> [Data]:
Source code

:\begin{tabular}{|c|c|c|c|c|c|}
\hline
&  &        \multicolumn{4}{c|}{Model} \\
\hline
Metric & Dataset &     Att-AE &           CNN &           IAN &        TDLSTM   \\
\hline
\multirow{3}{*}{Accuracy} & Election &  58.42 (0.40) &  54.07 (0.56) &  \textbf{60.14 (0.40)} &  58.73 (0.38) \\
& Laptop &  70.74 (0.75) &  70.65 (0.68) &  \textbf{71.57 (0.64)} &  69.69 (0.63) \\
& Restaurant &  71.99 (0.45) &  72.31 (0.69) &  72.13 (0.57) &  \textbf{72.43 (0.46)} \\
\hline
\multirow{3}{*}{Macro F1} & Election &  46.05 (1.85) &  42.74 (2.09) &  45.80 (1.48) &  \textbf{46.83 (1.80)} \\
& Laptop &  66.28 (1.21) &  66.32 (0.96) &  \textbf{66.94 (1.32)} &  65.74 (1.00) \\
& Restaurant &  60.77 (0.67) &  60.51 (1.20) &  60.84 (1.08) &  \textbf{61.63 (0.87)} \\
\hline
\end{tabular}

> [Prompt]: Nothing outside the span should appear: transcribe the lines from the one containing "58.73 (0.38) \\" through the last line of the records.

> [Response]:
\multirow{3}{*}{Accuracy} & Election &  58.42 (0.40) &  54.07 (0.56) &  \textbf{60.14 (0.40)} &  58.73 (0.38) \\
& Laptop &  70.74 (0.75) &  70.65 (0.68) &  \textbf{71.57 (0.64)} &  69.69 (0.63) \\
& Restaurant &  71.99 (0.45) &  72.31 (0.69) &  72.13 (0.57) &  \textbf{72.43 (0.46)} \\
\hline
\multirow{3}{*}{Macro F1} & Election &  46.05 (1.85) &  42.74 (2.09) &  45.80 (1.48) &  \textbf{46.83 (1.80)} \\
& Laptop &  66.28 (1.21) &  66.32 (0.96) &  \textbf{66.94 (1.32)} &  65.74 (1.00) \\
& Restaurant &  60.77 (0.67) &  60.51 (1.20) &  60.84 (1.08) &  \textbf{61.63 (0.87)} \\
\hline
\end{tabular}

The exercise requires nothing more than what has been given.